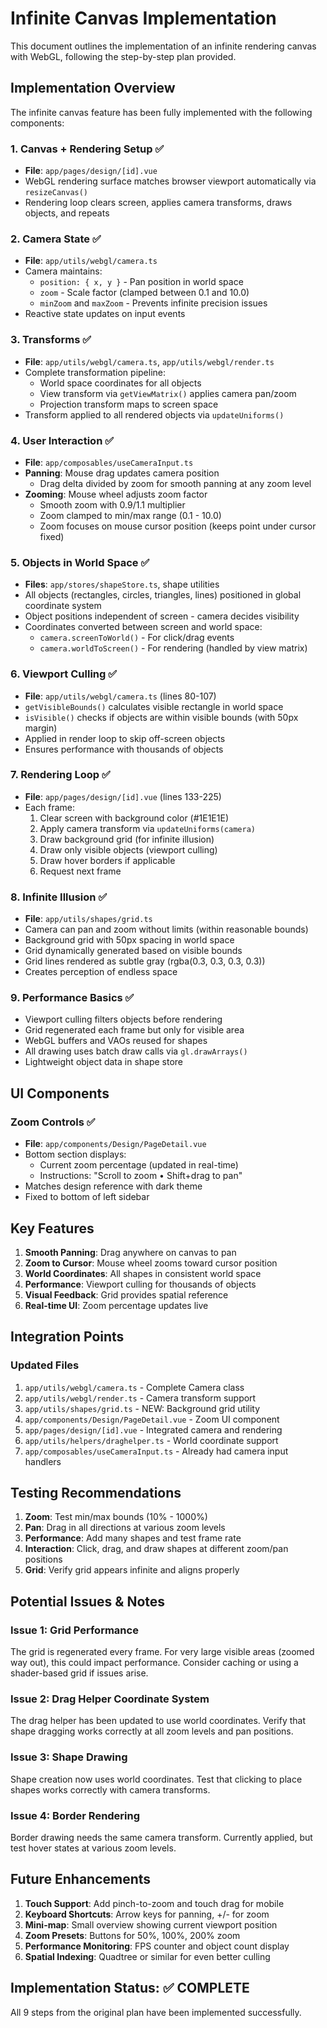 # Infinite Canvas Implementation

This document outlines the implementation of an infinite rendering canvas with WebGL, following the step-by-step plan provided.

## Implementation Overview

The infinite canvas feature has been fully implemented with the following components:

### 1. Canvas + Rendering Setup ✅
- **File**: `app/pages/design/[id].vue`
- WebGL rendering surface matches browser viewport automatically via `resizeCanvas()`
- Rendering loop clears screen, applies camera transforms, draws objects, and repeats

### 2. Camera State ✅
- **File**: `app/utils/webgl/camera.ts`
- Camera maintains:
  - `position: { x, y }` - Pan position in world space
  - `zoom` - Scale factor (clamped between 0.1 and 10.0)
  - `minZoom` and `maxZoom` - Prevents infinite precision issues
- Reactive state updates on input events

### 3. Transforms ✅
- **File**: `app/utils/webgl/camera.ts`, `app/utils/webgl/render.ts`
- Complete transformation pipeline:
  - World space coordinates for all objects
  - View transform via `getViewMatrix()` applies camera pan/zoom
  - Projection transform maps to screen space
- Transform applied to all rendered objects via `updateUniforms()`

### 4. User Interaction ✅
- **File**: `app/composables/useCameraInput.ts`
- **Panning**: Mouse drag updates camera position
  - Drag delta divided by zoom for smooth panning at any zoom level
- **Zooming**: Mouse wheel adjusts zoom factor
  - Smooth zoom with 0.9/1.1 multiplier
  - Zoom clamped to min/max range (0.1 - 10.0)
  - Zoom focuses on mouse cursor position (keeps point under cursor fixed)

### 5. Objects in World Space ✅
- **Files**: `app/stores/shapeStore.ts`, shape utilities
- All objects (rectangles, circles, triangles, lines) positioned in global coordinate system
- Object positions independent of screen - camera decides visibility
- Coordinates converted between screen and world space:
  - `camera.screenToWorld()` - For click/drag events
  - `camera.worldToScreen()` - For rendering (handled by view matrix)

### 6. Viewport Culling ✅
- **File**: `app/utils/webgl/camera.ts` (lines 80-107)
- `getVisibleBounds()` calculates visible rectangle in world space
- `isVisible()` checks if objects are within visible bounds (with 50px margin)
- Applied in render loop to skip off-screen objects
- Ensures performance with thousands of objects

### 7. Rendering Loop ✅
- **File**: `app/pages/design/[id].vue` (lines 133-225)
- Each frame:
  1. Clear screen with background color (#1E1E1E)
  2. Apply camera transform via `updateUniforms(camera)`
  3. Draw background grid (for infinite illusion)
  4. Draw only visible objects (viewport culling)
  5. Draw hover borders if applicable
  6. Request next frame

### 8. Infinite Illusion ✅
- **File**: `app/utils/shapes/grid.ts`
- Camera can pan and zoom without limits (within reasonable bounds)
- Background grid with 50px spacing in world space
- Grid dynamically generated based on visible bounds
- Grid lines rendered as subtle gray (rgba(0.3, 0.3, 0.3, 0.3))
- Creates perception of endless space

### 9. Performance Basics ✅
- Viewport culling filters objects before rendering
- Grid regenerated each frame but only for visible area
- WebGL buffers and VAOs reused for shapes
- All drawing uses batch draw calls via `gl.drawArrays()`
- Lightweight object data in shape store

## UI Components

### Zoom Controls ✅
- **File**: `app/components/Design/PageDetail.vue`
- Bottom section displays:
  - Current zoom percentage (updated in real-time)
  - Instructions: "Scroll to zoom • Shift+drag to pan"
- Matches design reference with dark theme
- Fixed to bottom of left sidebar

## Key Features

1. **Smooth Panning**: Drag anywhere on canvas to pan
2. **Zoom to Cursor**: Mouse wheel zooms toward cursor position
3. **World Coordinates**: All shapes in consistent world space
4. **Performance**: Viewport culling for thousands of objects
5. **Visual Feedback**: Grid provides spatial reference
6. **Real-time UI**: Zoom percentage updates live

## Integration Points

### Updated Files
1. `app/utils/webgl/camera.ts` - Complete Camera class
2. `app/utils/webgl/render.ts` - Camera transform support
3. `app/utils/shapes/grid.ts` - NEW: Background grid utility
4. `app/components/Design/PageDetail.vue` - Zoom UI component
5. `app/pages/design/[id].vue` - Integrated camera and rendering
6. `app/utils/helpers/draghelper.ts` - World coordinate support
7. `app/composables/useCameraInput.ts` - Already had camera input handlers

## Testing Recommendations

1. **Zoom**: Test min/max bounds (10% - 1000%)
2. **Pan**: Drag in all directions at various zoom levels
3. **Performance**: Add many shapes and test frame rate
4. **Interaction**: Click, drag, and draw shapes at different zoom/pan positions
5. **Grid**: Verify grid appears infinite and aligns properly

## Potential Issues & Notes

### Issue 1: Grid Performance
The grid is regenerated every frame. For very large visible areas (zoomed way out), this could impact performance. Consider caching or using a shader-based grid if issues arise.

### Issue 2: Drag Helper Coordinate System
The drag helper has been updated to use world coordinates. Verify that shape dragging works correctly at all zoom levels and pan positions.

### Issue 3: Shape Drawing
Shape creation now uses world coordinates. Test that clicking to place shapes works correctly with camera transforms.

### Issue 4: Border Rendering
Border drawing needs the same camera transform. Currently applied, but test hover states at various zoom levels.

## Future Enhancements

1. **Touch Support**: Add pinch-to-zoom and touch drag for mobile
2. **Keyboard Shortcuts**: Arrow keys for panning, +/- for zoom
3. **Mini-map**: Small overview showing current viewport position
4. **Zoom Presets**: Buttons for 50%, 100%, 200% zoom
5. **Performance Monitoring**: FPS counter and object count display
6. **Spatial Indexing**: Quadtree or similar for even better culling

## Implementation Status: ✅ COMPLETE

All 9 steps from the original plan have been implemented successfully.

The task – Skipping all pictures, set the listing down exactly as written.

Output for this exercise –
 # Infinite Canvas Implementation

This document outlines the implementation of an infinite rendering canvas with WebGL, following the step-by-step plan provided.

## Implementation Overview

The infinite canvas feature has been fully implemented with the following components:

### 1. Canvas + Rendering Setup ✅
- **File**: `app/pages/design/[id].vue`
- WebGL rendering surface matches browser viewport automatically via `resizeCanvas()`
- Rendering loop clears screen, applies camera transforms, draws objects, and repeats

### 2. Camera State ✅
- **File**: `app/utils/webgl/camera.ts`
- Camera maintains:
  - `position: { x, y }` - Pan position in world space
  - `zoom` - Scale factor (clamped between 0.1 and 10.0)
  - `minZoom` and `maxZoom` - Prevents infinite precision issues
- Reactive state updates on input events

### 3. Transforms ✅
- **File**: `app/utils/webgl/camera.ts`, `app/utils/webgl/render.ts`
- Complete transformation pipeline:
  - World space coordinates for all objects
  - View transform via `getViewMatrix()` applies camera pan/zoom
  - Projection transform maps to screen space
- Transform applied to all rendered objects via `updateUniforms()`

### 4. User Interaction ✅
- **File**: `app/composables/useCameraInput.ts`
- **Panning**: Mouse drag updates camera position
  - Drag delta divided by zoom for smooth panning at any zoom level
- **Zooming**: Mouse wheel adjusts zoom factor
  - Smooth zoom with 0.9/1.1 multiplier
  - Zoom clamped to min/max range (0.1 - 10.0)
  - Zoom focuses on mouse cursor position (keeps point under cursor fixed)

### 5. Objects in World Space ✅
- **Files**: `app/stores/shapeStore.ts`, shape utilities
- All objects (rectangles, circles, triangles, lines) positioned in global coordinate system
- Object positions independent of screen - camera decides visibility
- Coordinates converted between screen and world space:
  - `camera.screenToWorld()` - For click/drag events
  - `camera.worldToScreen()` - For rendering (handled by view matrix)

### 6. Viewport Culling ✅
- **File**: `app/utils/webgl/camera.ts` (lines 80-107)
- `getVisibleBounds()` calculates visible rectangle in world space
- `isVisible()` checks if objects are within visible bounds (with 50px margin)
- Applied in render loop to skip off-screen objects
- Ensures performance with thousands of objects

### 7. Rendering Loop ✅
- **File**: `app/pages/design/[id].vue` (lines 133-225)
- Each frame:
  1. Clear screen with background color (#1E1E1E)
  2. Apply camera transform via `updateUniforms(camera)`
  3. Draw background grid (for infinite illusion)
  4. Draw only visible objects (viewport culling)
  5. Draw hover borders if applicable
  6. Request next frame

### 8. Infinite Illusion ✅
- **File**: `app/utils/shapes/grid.ts`
- Camera can pan and zoom without limits (within reasonable bounds)
- Background grid with 50px spacing in world space
- Grid dynamically generated based on visible bounds
- Grid lines rendered as subtle gray (rgba(0.3, 0.3, 0.3, 0.3))
- Creates perception of endless space

### 9. Performance Basics ✅
- Viewport culling filters objects before rendering
- Grid regenerated each frame but only for visible area
- WebGL buffers and VAOs reused for shapes
- All drawing uses batch draw calls via `gl.drawArrays()`
- Lightweight object data in shape store

## UI Components

### Zoom Controls ✅
- **File**: `app/components/Design/PageDetail.vue`
- Bottom section displays:
  - Current zoom percentage (updated in real-time)
  - Instructions: "Scroll to zoom • Shift+drag to pan"
- Matches design reference with dark theme
- Fixed to bottom of left sidebar

## Key Features

1. **Smooth Panning**: Drag anywhere on canvas to pan
2. **Zoom to Cursor**: Mouse wheel zooms toward cursor position
3. **World Coordinates**: All shapes in consistent world space
4. **Performance**: Viewport culling for thousands of objects
5. **Visual Feedback**: Grid provides spatial reference
6. **Real-time UI**: Zoom percentage updates live

## Integration Points

### Updated Files
1. `app/utils/webgl/camera.ts` - Complete Camera class
2. `app/utils/webgl/render.ts` - Camera transform support
3. `app/utils/shapes/grid.ts` - NEW: Background grid utility
4. `app/components/Design/PageDetail.vue` - Zoom UI component
5. `app/pages/design/[id].vue` - Integrated camera and rendering
6. `app/utils/helpers/draghelper.ts` - World coordinate support
7. `app/composables/useCameraInput.ts` - Already had camera input handlers

## Testing Recommendations

1. **Zoom**: Test min/max bounds (10% - 1000%)
2. **Pan**: Drag in all directions at various zoom levels
3. **Performance**: Add many shapes and test frame rate
4. **Interaction**: Click, drag, and draw shapes at different zoom/pan positions
5. **Grid**: Verify grid appears infinite and aligns properly

## Potential Issues & Notes

### Issue 1: Grid Performance
The grid is regenerated every frame. For very large visible areas (zoomed way out), this could impact performance. Consider caching or using a shader-based grid if issues arise.

### Issue 2: Drag Helper Coordinate System
The drag helper has been updated to use world coordinates. Verify that shape dragging works correctly at all zoom levels and pan positions.

### Issue 3: Shape Drawing
Shape creation now uses world coordinates. Test that clicking to place shapes works correctly with camera transforms.

### Issue 4: Border Rendering
Border drawing needs the same camera transform. Currently applied, but test hover states at various zoom levels.

## Future Enhancements

1. **Touch Support**: Add pinch-to-zoom and touch drag for mobile
2. **Keyboard Shortcuts**: Arrow keys for panning, +/- for zoom
3. **Mini-map**: Small overview showing current viewport position
4. **Zoom Presets**: Buttons for 50%, 100%, 200% zoom
5. **Performance Monitoring**: FPS counter and object count display
6. **Spatial Indexing**: Quadtree or similar for even better culling

## Implementation Status: ✅ COMPLETE

All 9 steps from the original plan have been implemented successfully.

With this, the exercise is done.